Temperature of heat sources for optimal configuration λ = 1.3

Fig. 6
figure 6

Temperature contours of ICs for q = 2000 W/m2

Fuzzy logic control is applied to the forced convection correlation proposed by Durgam et al. [9] for non-dimensional temperature, which is function of non-dimensional heat flux (q*), non-dimensional thermal conductivity (k*) and non-dimensional geometric parameter distance (λ), given in Eq. 8

$$ \theta = 8.34 \times 10^{ - 6} q^{ * } + 0.11k^{*} - 0.35\lambda $$
(8)

Equation 8 is valid for the range of parameters, 0.41 ≤ λ ≤ 1.63, 11.21 ≤ k* ≤ 330, 1176 ≤ q* ≤ 76,542 and 1125 ≤ Re ≤ 2625. The values of all the parameters (λ, k*, q* and Re) are interpolated for 47 values between the range at equal intervals and the non-dimensional temperature correlation (θcorr) is calculated.

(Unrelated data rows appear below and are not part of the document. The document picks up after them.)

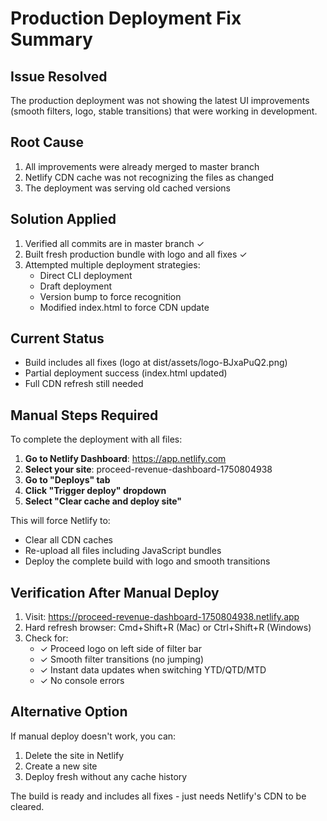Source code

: # Production Deployment Fix Summary

## Issue Resolved
The production deployment was not showing the latest UI improvements (smooth filters, logo, stable transitions) that were working in development.

## Root Cause
1. All improvements were already merged to master branch
2. Netlify CDN cache was not recognizing the files as changed
3. The deployment was serving old cached versions

## Solution Applied
1. Verified all commits are in master branch ✓
2. Built fresh production bundle with logo and all fixes ✓
3. Attempted multiple deployment strategies:
   - Direct CLI deployment
   - Draft deployment
   - Version bump to force recognition
   - Modified index.html to force CDN update

## Current Status
- Build includes all fixes (logo at dist/assets/logo-BJxaPuQ2.png)
- Partial deployment success (index.html updated)
- Full CDN refresh still needed

## Manual Steps Required
To complete the deployment with all files:

1. **Go to Netlify Dashboard**: https://app.netlify.com
2. **Select your site**: proceed-revenue-dashboard-1750804938  
3. **Go to "Deploys" tab**
4. **Click "Trigger deploy" dropdown**
5. **Select "Clear cache and deploy site"**

This will force Netlify to:
- Clear all CDN caches
- Re-upload all files including JavaScript bundles
- Deploy the complete build with logo and smooth transitions

## Verification After Manual Deploy
1. Visit: https://proceed-revenue-dashboard-1750804938.netlify.app
2. Hard refresh browser: Cmd+Shift+R (Mac) or Ctrl+Shift+R (Windows)
3. Check for:
   - ✓ Proceed logo on left side of filter bar
   - ✓ Smooth filter transitions (no jumping)
   - ✓ Instant data updates when switching YTD/QTD/MTD
   - ✓ No console errors

## Alternative Option
If manual deploy doesn't work, you can:
1. Delete the site in Netlify
2. Create a new site
3. Deploy fresh without any cache history

The build is ready and includes all fixes - just needs Netlify's CDN to be cleared.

The rules of the fuzzy logic control are defined on the basis of the variation of all independent variables on θcorr as shown in Fig. 7. Figure 8 shows the parity plot of ±12% between θcorr and predicted values of θfuzzy.

Fig. 7
figure 7

Rule chart for predicting non-dimensional (θfuzzy)

Fig. 8
figure 8

Parity plot, showing the agreement between temperature θcorr and θfuzzy

5 Conclusion

A numerical investigation for natural, forced and mixed convection heat transfer on seven non-identical heat sources (Aluminium) mounted on substrate board (Bakelite) is conducted on the optimal configuration of λ = 1.3 as reported in the literature. It is observed that mixed convection heat transfer as the minimum of maximum temperature of ICs of 53.59 °C as compared to natural and forced convection heat transfer. It is also seen that the ICs with maximum temperature should be placed at the lower side of substrate, which results in more interaction of heat source with cooling air. The experiment results from literature are in strong agreement with the numerical results. An attempt is made to apply fuzzy logic control to predict the temperature of heat sources for forced convection. There is strong agreement between the numerical values of ANSYS Icepak and predicted values obtained from fuzzy logic with ±12% error. Fuzzy logic is an innovative way to predict the temperature of ICs for the electronic cooling engineers and the selection of mode of convective heat transfer for the cooling of electronic components. Hence, the study is critical for the thermal management designers.